Saved entries
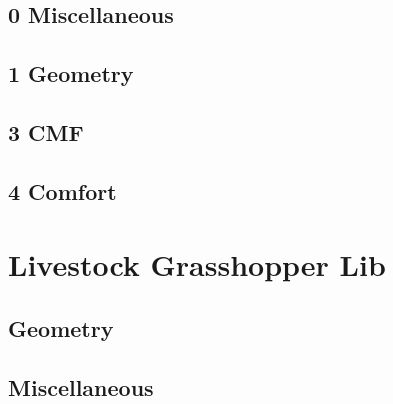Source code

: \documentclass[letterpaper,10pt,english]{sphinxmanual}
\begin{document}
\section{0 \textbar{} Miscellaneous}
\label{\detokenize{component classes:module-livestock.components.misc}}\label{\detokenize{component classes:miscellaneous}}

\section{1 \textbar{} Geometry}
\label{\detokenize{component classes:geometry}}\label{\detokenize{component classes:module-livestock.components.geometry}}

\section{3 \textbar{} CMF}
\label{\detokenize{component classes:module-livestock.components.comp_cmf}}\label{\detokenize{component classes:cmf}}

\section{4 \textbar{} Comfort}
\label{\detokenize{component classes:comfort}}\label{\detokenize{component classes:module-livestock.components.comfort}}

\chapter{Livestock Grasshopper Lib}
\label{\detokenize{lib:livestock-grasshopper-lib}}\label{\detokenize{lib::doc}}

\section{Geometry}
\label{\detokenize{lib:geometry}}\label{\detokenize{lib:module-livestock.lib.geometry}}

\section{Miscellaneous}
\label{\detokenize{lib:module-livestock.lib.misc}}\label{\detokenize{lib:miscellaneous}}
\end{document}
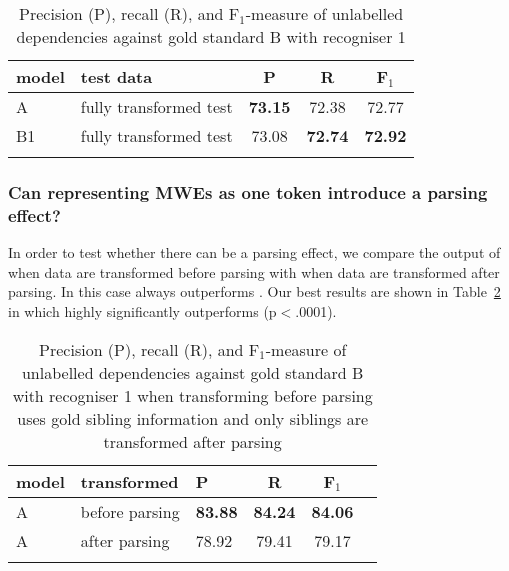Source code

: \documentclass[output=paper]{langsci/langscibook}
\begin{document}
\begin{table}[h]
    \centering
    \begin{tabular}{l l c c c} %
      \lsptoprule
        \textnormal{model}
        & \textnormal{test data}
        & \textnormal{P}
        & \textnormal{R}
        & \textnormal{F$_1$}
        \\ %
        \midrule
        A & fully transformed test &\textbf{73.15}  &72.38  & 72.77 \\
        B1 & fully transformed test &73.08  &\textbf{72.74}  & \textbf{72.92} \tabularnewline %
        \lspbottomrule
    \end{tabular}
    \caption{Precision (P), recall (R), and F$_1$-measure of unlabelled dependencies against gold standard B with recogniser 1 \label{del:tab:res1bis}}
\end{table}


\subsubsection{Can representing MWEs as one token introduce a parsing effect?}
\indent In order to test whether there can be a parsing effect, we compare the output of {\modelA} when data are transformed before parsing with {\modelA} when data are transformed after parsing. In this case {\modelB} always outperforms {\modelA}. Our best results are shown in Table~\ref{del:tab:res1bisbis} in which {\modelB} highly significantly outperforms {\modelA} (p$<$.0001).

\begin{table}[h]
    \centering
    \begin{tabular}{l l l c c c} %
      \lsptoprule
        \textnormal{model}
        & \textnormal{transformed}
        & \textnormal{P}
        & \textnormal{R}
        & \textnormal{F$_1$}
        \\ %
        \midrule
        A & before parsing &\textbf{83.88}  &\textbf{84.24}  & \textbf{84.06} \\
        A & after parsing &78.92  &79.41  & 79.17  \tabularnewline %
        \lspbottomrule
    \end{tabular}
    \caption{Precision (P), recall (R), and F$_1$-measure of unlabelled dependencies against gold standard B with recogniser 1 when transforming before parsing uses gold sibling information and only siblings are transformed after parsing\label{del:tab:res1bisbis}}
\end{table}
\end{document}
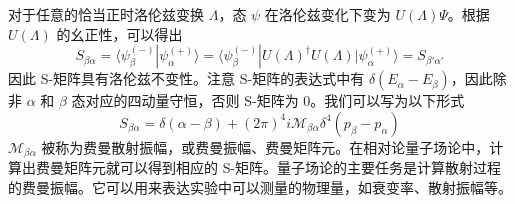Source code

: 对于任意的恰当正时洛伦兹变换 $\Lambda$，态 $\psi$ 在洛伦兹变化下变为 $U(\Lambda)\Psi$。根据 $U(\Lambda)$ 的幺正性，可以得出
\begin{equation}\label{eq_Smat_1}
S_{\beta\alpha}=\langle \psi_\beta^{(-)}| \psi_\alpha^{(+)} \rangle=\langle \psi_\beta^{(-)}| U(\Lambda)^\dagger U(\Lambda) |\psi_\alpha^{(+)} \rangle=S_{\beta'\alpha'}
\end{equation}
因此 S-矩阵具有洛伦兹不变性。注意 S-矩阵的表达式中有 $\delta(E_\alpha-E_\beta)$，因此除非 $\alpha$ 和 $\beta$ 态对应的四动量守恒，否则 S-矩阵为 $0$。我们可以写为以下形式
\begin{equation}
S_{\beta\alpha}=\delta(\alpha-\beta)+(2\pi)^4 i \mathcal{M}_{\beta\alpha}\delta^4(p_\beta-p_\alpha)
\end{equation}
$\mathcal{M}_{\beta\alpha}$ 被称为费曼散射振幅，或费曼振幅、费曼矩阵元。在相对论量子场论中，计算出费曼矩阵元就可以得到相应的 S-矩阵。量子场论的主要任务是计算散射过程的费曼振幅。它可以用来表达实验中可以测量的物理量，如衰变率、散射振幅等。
* * *
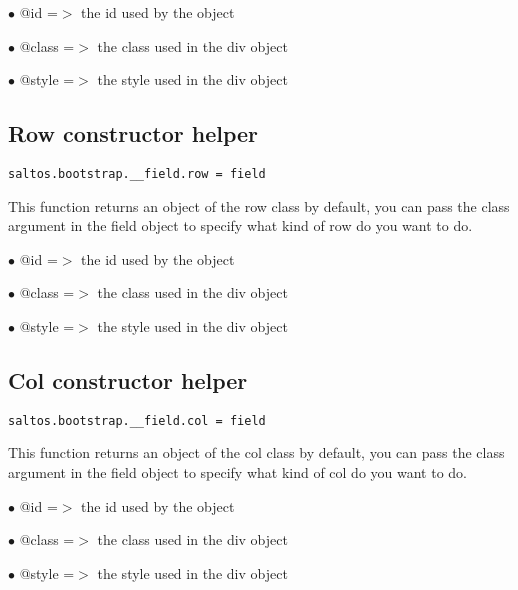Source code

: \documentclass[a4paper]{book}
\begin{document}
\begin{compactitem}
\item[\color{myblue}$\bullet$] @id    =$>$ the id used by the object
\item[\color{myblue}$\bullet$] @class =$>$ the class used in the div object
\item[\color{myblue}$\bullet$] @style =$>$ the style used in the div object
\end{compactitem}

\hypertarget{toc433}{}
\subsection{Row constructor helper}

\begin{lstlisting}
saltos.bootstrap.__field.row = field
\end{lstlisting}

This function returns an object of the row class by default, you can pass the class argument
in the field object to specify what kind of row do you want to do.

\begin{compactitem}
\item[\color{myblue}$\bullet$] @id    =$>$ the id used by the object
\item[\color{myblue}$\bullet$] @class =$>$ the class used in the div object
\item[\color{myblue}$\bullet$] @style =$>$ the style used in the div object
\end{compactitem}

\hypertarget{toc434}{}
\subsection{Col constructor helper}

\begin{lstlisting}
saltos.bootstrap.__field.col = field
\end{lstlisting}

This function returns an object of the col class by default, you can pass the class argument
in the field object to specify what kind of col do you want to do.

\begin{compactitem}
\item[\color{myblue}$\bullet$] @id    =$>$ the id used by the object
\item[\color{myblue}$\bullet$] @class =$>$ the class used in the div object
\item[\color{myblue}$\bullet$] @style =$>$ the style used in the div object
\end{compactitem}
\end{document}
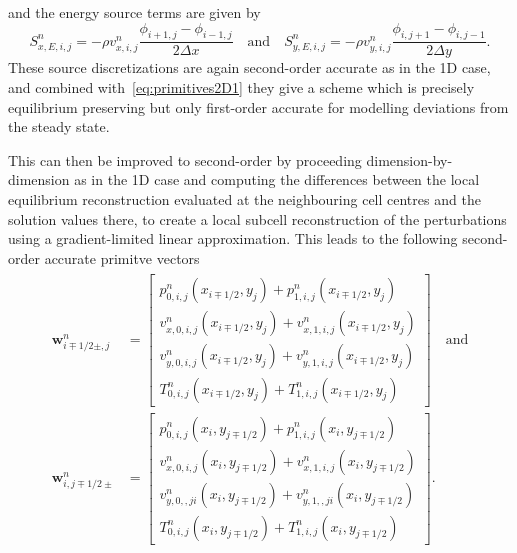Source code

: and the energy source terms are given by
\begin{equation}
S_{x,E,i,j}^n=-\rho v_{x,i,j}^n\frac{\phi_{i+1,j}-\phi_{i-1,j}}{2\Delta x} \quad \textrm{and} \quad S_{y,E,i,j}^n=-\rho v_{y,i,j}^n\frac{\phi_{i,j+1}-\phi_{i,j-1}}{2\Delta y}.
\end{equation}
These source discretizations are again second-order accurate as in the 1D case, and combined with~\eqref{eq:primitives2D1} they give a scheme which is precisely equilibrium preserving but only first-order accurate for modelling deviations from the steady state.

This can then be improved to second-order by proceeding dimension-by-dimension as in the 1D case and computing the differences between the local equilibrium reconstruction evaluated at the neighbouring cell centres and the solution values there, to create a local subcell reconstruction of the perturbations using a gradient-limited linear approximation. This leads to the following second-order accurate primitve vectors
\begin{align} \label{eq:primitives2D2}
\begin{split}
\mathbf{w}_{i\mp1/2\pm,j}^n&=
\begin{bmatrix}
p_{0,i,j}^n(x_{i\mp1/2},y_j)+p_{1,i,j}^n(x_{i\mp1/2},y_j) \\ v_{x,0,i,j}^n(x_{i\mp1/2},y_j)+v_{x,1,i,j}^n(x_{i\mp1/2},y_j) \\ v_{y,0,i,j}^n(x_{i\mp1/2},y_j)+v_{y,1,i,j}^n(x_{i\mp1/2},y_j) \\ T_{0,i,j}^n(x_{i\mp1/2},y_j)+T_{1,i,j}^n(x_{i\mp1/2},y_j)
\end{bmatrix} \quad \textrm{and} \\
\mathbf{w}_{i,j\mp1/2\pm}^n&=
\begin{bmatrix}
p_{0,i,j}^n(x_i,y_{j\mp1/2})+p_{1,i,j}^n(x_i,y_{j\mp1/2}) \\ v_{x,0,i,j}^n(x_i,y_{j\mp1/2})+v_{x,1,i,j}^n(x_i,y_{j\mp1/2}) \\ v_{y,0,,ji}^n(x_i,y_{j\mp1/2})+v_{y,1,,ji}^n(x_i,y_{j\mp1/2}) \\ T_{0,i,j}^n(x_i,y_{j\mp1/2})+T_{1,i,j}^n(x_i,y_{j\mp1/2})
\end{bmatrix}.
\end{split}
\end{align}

=== Task objective ===
Look through the entries, and return every line that the word "returns" appears in.

=== Solution to this exercise ===
This function returns an object of the row class by default, you can pass the class argument
This function returns an object of the col class by default, you can pass the class argument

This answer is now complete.